YOUR TASK:
Output all of the listing below, leaving every line unchanged.

◆ ◆ ◆ ◆ ◆ ◆ ◆

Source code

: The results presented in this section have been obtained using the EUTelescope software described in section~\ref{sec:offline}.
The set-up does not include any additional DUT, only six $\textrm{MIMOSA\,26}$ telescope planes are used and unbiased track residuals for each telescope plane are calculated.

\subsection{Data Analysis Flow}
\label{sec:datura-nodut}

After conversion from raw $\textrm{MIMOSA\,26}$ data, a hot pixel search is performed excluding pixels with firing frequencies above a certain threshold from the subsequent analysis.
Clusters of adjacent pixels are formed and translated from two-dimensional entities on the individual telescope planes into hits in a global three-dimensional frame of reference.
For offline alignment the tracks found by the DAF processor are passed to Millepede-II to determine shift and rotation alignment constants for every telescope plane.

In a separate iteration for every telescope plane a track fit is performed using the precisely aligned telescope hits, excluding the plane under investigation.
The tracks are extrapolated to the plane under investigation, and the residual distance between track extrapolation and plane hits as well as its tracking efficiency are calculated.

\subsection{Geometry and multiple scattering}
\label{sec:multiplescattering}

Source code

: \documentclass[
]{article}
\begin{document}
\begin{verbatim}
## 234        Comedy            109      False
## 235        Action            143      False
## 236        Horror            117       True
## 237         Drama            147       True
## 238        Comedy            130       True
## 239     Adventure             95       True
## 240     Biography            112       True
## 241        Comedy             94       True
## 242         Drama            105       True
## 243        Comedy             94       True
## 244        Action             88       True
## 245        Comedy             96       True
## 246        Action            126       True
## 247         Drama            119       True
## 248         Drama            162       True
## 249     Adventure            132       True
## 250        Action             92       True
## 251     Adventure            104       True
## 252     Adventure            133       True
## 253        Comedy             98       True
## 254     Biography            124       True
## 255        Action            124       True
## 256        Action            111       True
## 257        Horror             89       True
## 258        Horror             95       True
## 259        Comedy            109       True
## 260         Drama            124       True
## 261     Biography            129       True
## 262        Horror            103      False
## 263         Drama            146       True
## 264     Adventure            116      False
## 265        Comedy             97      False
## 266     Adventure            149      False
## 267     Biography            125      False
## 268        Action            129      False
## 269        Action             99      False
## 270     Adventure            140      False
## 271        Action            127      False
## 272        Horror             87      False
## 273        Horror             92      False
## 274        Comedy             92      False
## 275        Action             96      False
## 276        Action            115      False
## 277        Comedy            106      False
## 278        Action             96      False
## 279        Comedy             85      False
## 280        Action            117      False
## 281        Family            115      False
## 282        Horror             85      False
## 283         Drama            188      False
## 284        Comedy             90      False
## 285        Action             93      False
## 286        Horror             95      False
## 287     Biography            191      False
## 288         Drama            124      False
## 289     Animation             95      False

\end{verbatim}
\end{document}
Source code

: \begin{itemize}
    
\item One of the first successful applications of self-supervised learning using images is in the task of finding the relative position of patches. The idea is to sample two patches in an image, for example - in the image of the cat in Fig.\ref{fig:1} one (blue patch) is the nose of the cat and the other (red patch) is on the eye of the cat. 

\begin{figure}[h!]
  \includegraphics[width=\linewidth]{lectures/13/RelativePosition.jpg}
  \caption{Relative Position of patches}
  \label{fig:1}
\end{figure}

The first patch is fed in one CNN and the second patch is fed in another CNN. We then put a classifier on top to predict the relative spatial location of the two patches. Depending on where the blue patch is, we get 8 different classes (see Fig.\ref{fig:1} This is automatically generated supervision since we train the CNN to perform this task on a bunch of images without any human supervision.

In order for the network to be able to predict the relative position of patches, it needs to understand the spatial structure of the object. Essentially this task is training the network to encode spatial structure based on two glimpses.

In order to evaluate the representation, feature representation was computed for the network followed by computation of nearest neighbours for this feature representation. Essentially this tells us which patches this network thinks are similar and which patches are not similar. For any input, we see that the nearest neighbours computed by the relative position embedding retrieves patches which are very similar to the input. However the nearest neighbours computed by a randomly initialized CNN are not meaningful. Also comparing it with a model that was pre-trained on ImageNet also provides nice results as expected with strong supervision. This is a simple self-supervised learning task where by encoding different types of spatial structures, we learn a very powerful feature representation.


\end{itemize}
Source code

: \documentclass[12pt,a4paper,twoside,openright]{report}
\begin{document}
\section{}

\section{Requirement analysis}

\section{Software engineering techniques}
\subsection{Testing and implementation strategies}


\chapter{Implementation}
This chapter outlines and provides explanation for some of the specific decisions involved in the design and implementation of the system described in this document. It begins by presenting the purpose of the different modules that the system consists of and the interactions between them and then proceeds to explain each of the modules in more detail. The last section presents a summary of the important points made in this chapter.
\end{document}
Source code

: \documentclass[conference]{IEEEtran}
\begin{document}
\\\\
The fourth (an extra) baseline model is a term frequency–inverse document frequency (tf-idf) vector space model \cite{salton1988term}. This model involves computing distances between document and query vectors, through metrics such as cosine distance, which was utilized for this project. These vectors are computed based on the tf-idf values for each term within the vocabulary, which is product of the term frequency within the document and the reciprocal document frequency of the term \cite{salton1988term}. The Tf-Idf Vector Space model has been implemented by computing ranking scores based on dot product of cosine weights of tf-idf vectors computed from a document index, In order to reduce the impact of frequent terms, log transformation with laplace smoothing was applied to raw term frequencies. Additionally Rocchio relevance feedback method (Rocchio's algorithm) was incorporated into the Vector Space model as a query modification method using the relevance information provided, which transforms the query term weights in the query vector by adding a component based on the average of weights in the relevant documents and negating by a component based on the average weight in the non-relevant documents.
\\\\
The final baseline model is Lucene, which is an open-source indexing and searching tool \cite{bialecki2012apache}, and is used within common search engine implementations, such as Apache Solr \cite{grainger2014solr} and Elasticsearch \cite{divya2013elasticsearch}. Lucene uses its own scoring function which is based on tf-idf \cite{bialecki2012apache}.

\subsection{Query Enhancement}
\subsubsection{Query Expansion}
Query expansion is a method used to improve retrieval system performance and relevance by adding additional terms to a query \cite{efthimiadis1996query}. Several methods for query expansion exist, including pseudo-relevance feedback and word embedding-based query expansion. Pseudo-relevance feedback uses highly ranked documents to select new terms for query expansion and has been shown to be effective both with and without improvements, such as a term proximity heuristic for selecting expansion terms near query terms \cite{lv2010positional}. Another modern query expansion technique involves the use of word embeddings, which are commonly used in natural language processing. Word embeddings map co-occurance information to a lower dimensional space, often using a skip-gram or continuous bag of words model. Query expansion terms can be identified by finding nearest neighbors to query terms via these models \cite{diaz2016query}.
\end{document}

◆ ◆ ◆ ◆ ◆ ◆ ◆

RESULT OF THE EXERCISE:
Source code

: The results presented in this section have been obtained using the EUTelescope software described in section~\ref{sec:offline}.
The set-up does not include any additional DUT, only six $\textrm{MIMOSA\,26}$ telescope planes are used and unbiased track residuals for each telescope plane are calculated.

\subsection{Data Analysis Flow}
\label{sec:datura-nodut}

After conversion from raw $\textrm{MIMOSA\,26}$ data, a hot pixel search is performed excluding pixels with firing frequencies above a certain threshold from the subsequent analysis.
Clusters of adjacent pixels are formed and translated from two-dimensional entities on the individual telescope planes into hits in a global three-dimensional frame of reference.
For offline alignment the tracks found by the DAF processor are passed to Millepede-II to determine shift and rotation alignment constants for every telescope plane.

In a separate iteration for every telescope plane a track fit is performed using the precisely aligned telescope hits, excluding the plane under investigation.
The tracks are extrapolated to the plane under investigation, and the residual distance between track extrapolation and plane hits as well as its tracking efficiency are calculated.

\subsection{Geometry and multiple scattering}
\label{sec:multiplescattering}

Source code

: \documentclass[
]{article}
\begin{document}
\begin{verbatim}
## 234        Comedy            109      False
## 235        Action            143      False
## 236        Horror            117       True
## 237         Drama            147       True
## 238        Comedy            130       True
## 239     Adventure             95       True
## 240     Biography            112       True
## 241        Comedy             94       True
## 242         Drama            105       True
## 243        Comedy             94       True
## 244        Action             88       True
## 245        Comedy             96       True
## 246        Action            126       True
## 247         Drama            119       True
## 248         Drama            162       True
## 249     Adventure            132       True
## 250        Action             92       True
## 251     Adventure            104       True
## 252     Adventure            133       True
## 253        Comedy             98       True
## 254     Biography            124       True
## 255        Action            124       True
## 256        Action            111       True
## 257        Horror             89       True
## 258        Horror             95       True
## 259        Comedy            109       True
## 260         Drama            124       True
## 261     Biography            129       True
## 262        Horror            103      False
## 263         Drama            146       True
## 264     Adventure            116      False
## 265        Comedy             97      False
## 266     Adventure            149      False
## 267     Biography            125      False
## 268        Action            129      False
## 269        Action             99      False
## 270     Adventure            140      False
## 271        Action            127      False
## 272        Horror             87      False
## 273        Horror             92      False
## 274        Comedy             92      False
## 275        Action             96      False
## 276        Action            115      False
## 277        Comedy            106      False
## 278        Action             96      False
## 279        Comedy             85      False
## 280        Action            117      False
## 281        Family            115      False
## 282        Horror             85      False
## 283         Drama            188      False
## 284        Comedy             90      False
## 285        Action             93      False
## 286        Horror             95      False
## 287     Biography            191      False
## 288         Drama            124      False
## 289     Animation             95      False

\end{verbatim}
\end{document}
Source code

: \begin{itemize}
    
\item One of the first successful applications of self-supervised learning using images is in the task of finding the relative position of patches. The idea is to sample two patches in an image, for example - in the image of the cat in Fig.\ref{fig:1} one (blue patch) is the nose of the cat and the other (red patch) is on the eye of the cat. 

\begin{figure}[h!]
  \includegraphics[width=\linewidth]{lectures/13/RelativePosition.jpg}
  \caption{Relative Position of patches}
  \label{fig:1}
\end{figure}

The first patch is fed in one CNN and the second patch is fed in another CNN. We then put a classifier on top to predict the relative spatial location of the two patches. Depending on where the blue patch is, we get 8 different classes (see Fig.\ref{fig:1} This is automatically generated supervision since we train the CNN to perform this task on a bunch of images without any human supervision.

In order for the network to be able to predict the relative position of patches, it needs to understand the spatial structure of the object. Essentially this task is training the network to encode spatial structure based on two glimpses.

In order to evaluate the representation, feature representation was computed for the network followed by computation of nearest neighbours for this feature representation. Essentially this tells us which patches this network thinks are similar and which patches are not similar. For any input, we see that the nearest neighbours computed by the relative position embedding retrieves patches which are very similar to the input. However the nearest neighbours computed by a randomly initialized CNN are not meaningful. Also comparing it with a model that was pre-trained on ImageNet also provides nice results as expected with strong supervision. This is a simple self-supervised learning task where by encoding different types of spatial structures, we learn a very powerful feature representation.


\end{itemize}
Source code

: \documentclass[12pt,a4paper,twoside,openright]{report}
\begin{document}
\section{}

\section{Requirement analysis}

\section{Software engineering techniques}
\subsection{Testing and implementation strategies}


\chapter{Implementation}
This chapter outlines and provides explanation for some of the specific decisions involved in the design and implementation of the system described in this document. It begins by presenting the purpose of the different modules that the system consists of and the interactions between them and then proceeds to explain each of the modules in more detail. The last section presents a summary of the important points made in this chapter.
\end{document}
Source code

: \documentclass[conference]{IEEEtran}
\begin{document}
\\\\
The fourth (an extra) baseline model is a term frequency–inverse document frequency (tf-idf) vector space model \cite{salton1988term}. This model involves computing distances between document and query vectors, through metrics such as cosine distance, which was utilized for this project. These vectors are computed based on the tf-idf values for each term within the vocabulary, which is product of the term frequency within the document and the reciprocal document frequency of the term \cite{salton1988term}. The Tf-Idf Vector Space model has been implemented by computing ranking scores based on dot product of cosine weights of tf-idf vectors computed from a document index, In order to reduce the impact of frequent terms, log transformation with laplace smoothing was applied to raw term frequencies. Additionally Rocchio relevance feedback method (Rocchio's algorithm) was incorporated into the Vector Space model as a query modification method using the relevance information provided, which transforms the query term weights in the query vector by adding a component based on the average of weights in the relevant documents and negating by a component based on the average weight in the non-relevant documents.
\\\\
The final baseline model is Lucene, which is an open-source indexing and searching tool \cite{bialecki2012apache}, and is used within common search engine implementations, such as Apache Solr \cite{grainger2014solr} and Elasticsearch \cite{divya2013elasticsearch}. Lucene uses its own scoring function which is based on tf-idf \cite{bialecki2012apache}.

\subsection{Query Enhancement}
\subsubsection{Query Expansion}
Query expansion is a method used to improve retrieval system performance and relevance by adding additional terms to a query \cite{efthimiadis1996query}. Several methods for query expansion exist, including pseudo-relevance feedback and word embedding-based query expansion. Pseudo-relevance feedback uses highly ranked documents to select new terms for query expansion and has been shown to be effective both with and without improvements, such as a term proximity heuristic for selecting expansion terms near query terms \cite{lv2010positional}. Another modern query expansion technique involves the use of word embeddings, which are commonly used in natural language processing. Word embeddings map co-occurance information to a lower dimensional space, often using a skip-gram or continuous bag of words model. Query expansion terms can be identified by finding nearest neighbors to query terms via these models \cite{diaz2016query}.
\end{document}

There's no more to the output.